人手不足解消の鍵となる? 建設業界で注目される外国人労働者の制度と今後についてご紹介します

少子高齢化に伴い、国内の労働人口が減少している中で、あらゆる業界で注目を集めているのが「外国人労働者」の存在です。
ニュースなどでも「外国人採用を拡大している企業が増えている」という話題を耳にする機会が増えましたが、実際に建設業界ではどのように外国人を受け入れているのでしょうか。
本記事では、建設業界における外国人労働者の現状を中心に、受け入れ制度や課題、今後の取り組みや展望についてご紹介します。
人手不足の解消や技術力向上の一策として期待される外国人労働者が、建設現場でどのような役割を担い、どんな課題に直面しているのかなど、建設業界の動向を知りたい方は、ぜひ参考にしてください。
外国人労働者の現状
外国人労働者について
まず「外国人労働者」という言葉ですが、本記事では「外国籍を持ち、日本国内で就業する(あるいは就業を希望している)人材」という程度の意味合いで用いています。
後ほど在留資格の種類などはご説明しますが、今回は「外国籍のまま日本で働く人々」を指す言葉として理解してください。
日本では少子高齢化により、今後さらに労働力不足が深刻化すると予想されています。こうした背景のもと、各業界では外国人労働者の受け入れを積極的に検討・拡大する動きが進んでおり、建設業界もその例外ではありません。
特に建設現場では、建設業界は高齢化と若手人材の減少が顕著で、慢性的な人手不足に悩まされています。

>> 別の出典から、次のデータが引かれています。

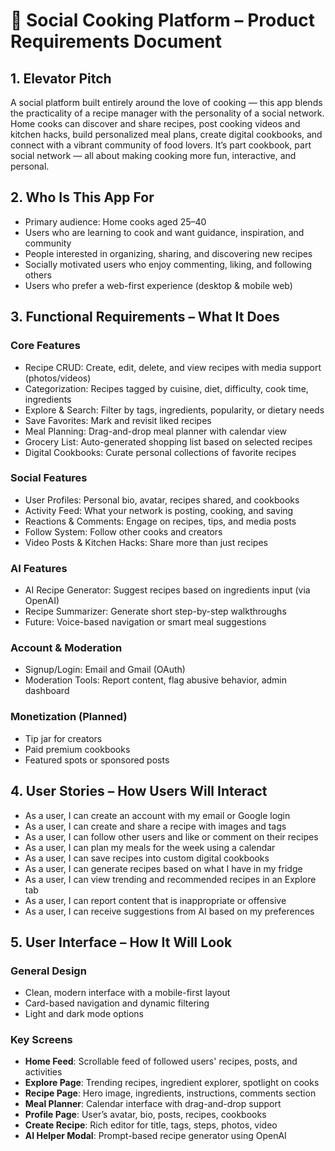 # 🍳 Social Cooking Platform – Product Requirements Document

## 1. Elevator Pitch
A social platform built entirely around the love of cooking — this app blends the practicality of a recipe manager with the personality of a social network. Home cooks can discover and share recipes, post cooking videos and kitchen hacks, build personalized meal plans, create digital cookbooks, and connect with a vibrant community of food lovers. It’s part cookbook, part social network — all about making cooking more fun, interactive, and personal.

## 2. Who Is This App For
- Primary audience: Home cooks aged 25–40
- Users who are learning to cook and want guidance, inspiration, and community
- People interested in organizing, sharing, and discovering new recipes
- Socially motivated users who enjoy commenting, liking, and following others
- Users who prefer a web-first experience (desktop & mobile web)

## 3. Functional Requirements – What It Does
### Core Features
- Recipe CRUD: Create, edit, delete, and view recipes with media support (photos/videos)
- Categorization: Recipes tagged by cuisine, diet, difficulty, cook time, ingredients
- Explore & Search: Filter by tags, ingredients, popularity, or dietary needs
- Save Favorites: Mark and revisit liked recipes
- Meal Planning: Drag-and-drop meal planner with calendar view
- Grocery List: Auto-generated shopping list based on selected recipes
- Digital Cookbooks: Curate personal collections of favorite recipes

### Social Features
- User Profiles: Personal bio, avatar, recipes shared, and cookbooks
- Activity Feed: What your network is posting, cooking, and saving
- Reactions & Comments: Engage on recipes, tips, and media posts
- Follow System: Follow other cooks and creators
- Video Posts & Kitchen Hacks: Share more than just recipes

### AI Features
- AI Recipe Generator: Suggest recipes based on ingredients input (via OpenAI)
- Recipe Summarizer: Generate short step-by-step walkthroughs
- Future: Voice-based navigation or smart meal suggestions

### Account & Moderation
- Signup/Login: Email and Gmail (OAuth)
- Moderation Tools: Report content, flag abusive behavior, admin dashboard

### Monetization (Planned)
- Tip jar for creators
- Paid premium cookbooks
- Featured spots or sponsored posts

## 4. User Stories – How Users Will Interact

- As a user, I can create an account with my email or Google login
- As a user, I can create and share a recipe with images and tags
- As a user, I can follow other users and like or comment on their recipes
- As a user, I can plan my meals for the week using a calendar
- As a user, I can save recipes into custom digital cookbooks
- As a user, I can generate recipes based on what I have in my fridge
- As a user, I can view trending and recommended recipes in an Explore tab
- As a user, I can report content that is inappropriate or offensive
- As a user, I can receive suggestions from AI based on my preferences

## 5. User Interface – How It Will Look

### General Design
- Clean, modern interface with a mobile-first layout
- Card-based navigation and dynamic filtering
- Light and dark mode options

### Key Screens
- **Home Feed**: Scrollable feed of followed users' recipes, posts, and activities
- **Explore Page**: Trending recipes, ingredient explorer, spotlight on cooks
- **Recipe Page**: Hero image, ingredients, instructions, comments section
- **Meal Planner**: Calendar interface with drag-and-drop support
- **Profile Page**: User’s avatar, bio, posts, recipes, cookbooks
- **Create Recipe**: Rich editor for title, tags, steps, photos, video
- **AI Helper Modal**: Prompt-based recipe generator using OpenAI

そのため人手不足の解消や技術力・労働力の強化といった観点から、外国人労働者に対する期待が高まっています。
データで見る外国人労働者の現状
では実際の日本国内や建設業界における外国人労働者の規模や推移について、数値を用いて見ていきましょう。
日本全体における外国人労働者数の推移
日本国内の外国人労働者数は、ここ数年で着実に増加傾向にあります。
厚生労働省が公表している資料によると、20XX年にはおよそ○○万人だった外国人労働者が、20XX年には○○万人を超える規模になりました。
この背景には、少子高齢化に伴う国内の労働力不足や、日本企業のグローバル化に伴う積極的な外国人材の採用といった要因が挙げられます。
建設業界における外国人労働者の割合
建設業界に限定した場合でも、同様に外国人労働者の数は増加しています。
国土交通省の統計や業界団体のレポートによると、2023年時点で建設業界に従事している外国人労働者はおよそ15万人に達し、2016年と比べると3.5倍に増えたとも言われています。
国籍別の内訳とその他の特徴
国籍別に見ると、近年はベトナムやインドネシア、フィリピンといったアジア地域からの労働者が大半を占めています。
上記の理由としては、技能実習や特定技能といった制度を利用して入国し、日本の建設現場で経験を積むケースが増えているためです。
また、建設現場における外国人労働者の多くが、技能実習生として就労しているという点も特徴のひとつです。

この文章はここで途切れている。